On top of that, even if the kernel could return the info, you can't change the POSIX API either so errno is here to stay.
Posted Aug 21, 2015 23:23 UTC (Fri)
by Cyberax (✭ supporter ✭, #52523)
[Link] (3 responses)
Posted Aug 22, 2015 9:06 UTC (Sat)
by kleptog (subscriber, #1183)
[Link] (2 responses)
FWIW I disagree with the OP, it is nice to be able to know that a syscall either succeeded or failed and not some halfway state. If you did a write and the write was short the write still succeeded. POSIX does specify that if the write size is less than PIPE_BUF length then it will succeed or fail atomically. If you have to write your code to handle the case where some data was written but you also have to handle an error code, that just feels more fragile.
All the cases where it would be useful to return more information the specific syscall has made allowances for it, for example recvmsg(). The fact that there are syscalls that are badly designed is a problem with the interface and not the mechanism. I find the ip/tc tools use of netlink here pretty bad, they return EINVAL and you have to hope there's something useful in the kernel log. Would it have killed them to add an extra field for "extended error code"?
Posted Aug 23, 2015 8:03 UTC (Sun)
by lsl (subscriber, #86508)
[Link] (1 responses)
Only when actually writing to a pipe, not in the general case.
I just discovered that Linux (since 3.4) implements a Plan-9-style pipe mode where reads from a pipe match up with previous writes (provided the latter weren't greater than PIPE_BUF bytes). See the pipe(2) Linux manpage for the O_DIRECT flag to pipe2. Very nice.
Posted Aug 23, 2015 10:35 UTC (Sun)
by kleptog (subscriber, #1183)
[Link]
How is this different to socketpair(AF_UNIX, SOCK_DGRAM) ? The only reason I can think of is that you want it to work on systems without UNIX domain sockets...
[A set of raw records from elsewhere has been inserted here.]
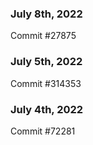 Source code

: ### July 8th, 2022

Commit #27875

### July 5th, 2022

Commit #314353


### July 4th, 2022

Commit #72281
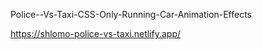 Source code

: Police--Vs-Taxi-CSS-Only-Running-Car-Animation-Effects


https://shlomo-police-vs-taxi.netlify.app/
Posted Aug 22, 2015 2:58 UTC (Sat)
by mathstuf (subscriber, #69389)
[Link]
Posted Aug 28, 2015 12:44 UTC (Fri)
by justincormack (subscriber, #70439)
[Link]
Posted Aug 21, 2015 0:35 UTC (Fri)
by ncm (guest, #165)
[Link] (2 responses)
Posted Aug 21, 2015 1:46 UTC (Fri)
by k8to (guest, #15413)
[Link] (1 responses)
There are some harder-to-get-right network situations where you want to differentiate between trying again and not trying again, and not differentiating doesn't give you good behavior. But maybe you mean most of the time we screw that up too?
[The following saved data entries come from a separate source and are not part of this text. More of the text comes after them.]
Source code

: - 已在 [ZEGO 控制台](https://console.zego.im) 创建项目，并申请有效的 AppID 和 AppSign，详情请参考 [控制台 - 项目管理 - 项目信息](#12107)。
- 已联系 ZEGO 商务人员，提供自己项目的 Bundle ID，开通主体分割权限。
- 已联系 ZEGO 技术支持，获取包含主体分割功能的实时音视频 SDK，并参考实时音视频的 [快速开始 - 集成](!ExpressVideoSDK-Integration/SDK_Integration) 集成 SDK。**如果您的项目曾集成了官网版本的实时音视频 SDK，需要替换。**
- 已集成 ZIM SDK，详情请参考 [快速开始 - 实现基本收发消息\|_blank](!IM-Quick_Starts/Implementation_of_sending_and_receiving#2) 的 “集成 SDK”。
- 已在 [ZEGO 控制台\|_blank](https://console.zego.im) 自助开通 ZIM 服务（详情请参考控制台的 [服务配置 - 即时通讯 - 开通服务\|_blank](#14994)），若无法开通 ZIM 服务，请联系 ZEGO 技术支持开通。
Posted Aug 21, 2015 2:29 UTC (Fri)
by ncm (guest, #165)
[Link]
Posted Aug 21, 2015 2:20 UTC (Fri)
by deater (subscriber, #11746)
[Link]
There is work underway though to address this, by improving the syscall error handling. I'm not sure how generic of a solution it is though.
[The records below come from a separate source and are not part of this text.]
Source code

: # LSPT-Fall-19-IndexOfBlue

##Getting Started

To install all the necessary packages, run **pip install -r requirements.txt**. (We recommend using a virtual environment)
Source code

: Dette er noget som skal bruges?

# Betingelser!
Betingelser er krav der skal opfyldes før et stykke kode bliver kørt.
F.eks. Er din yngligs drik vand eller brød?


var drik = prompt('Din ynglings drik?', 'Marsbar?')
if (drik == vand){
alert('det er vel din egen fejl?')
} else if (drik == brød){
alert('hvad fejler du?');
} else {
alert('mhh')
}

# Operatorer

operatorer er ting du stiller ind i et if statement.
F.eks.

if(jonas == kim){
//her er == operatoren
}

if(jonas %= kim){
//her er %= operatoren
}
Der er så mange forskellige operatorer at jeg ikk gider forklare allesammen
Posted Aug 21, 2015 2:35 UTC (Fri)
by gutschke (subscriber, #27910)
[Link] (1 responses)
I have a completely different issue with "errno". The bulk of the time that I had to make raw system calls has been in extremely low-level code. When the code executes, I can't make much of a guarantee about the execution environment. Quite frequently, there is no such thing as an "errno" variable (e.g. because I just called clone(), and didn't set up thread local storage yet).
This means, I would need libinux to have zero dependencies on any libc code. No accesses to "errno", no accesses to thread local storage, no cancellation points, no locking, no calls to atfork handlers, nothing! But things get even more complicated than that. By default, the dynamic linker lazily resolves library functions. This means, whenever I make a call into libinux, there is a chance that the dynamic loader gets called and makes all sorts of calls that are incompatible with my particular requirements.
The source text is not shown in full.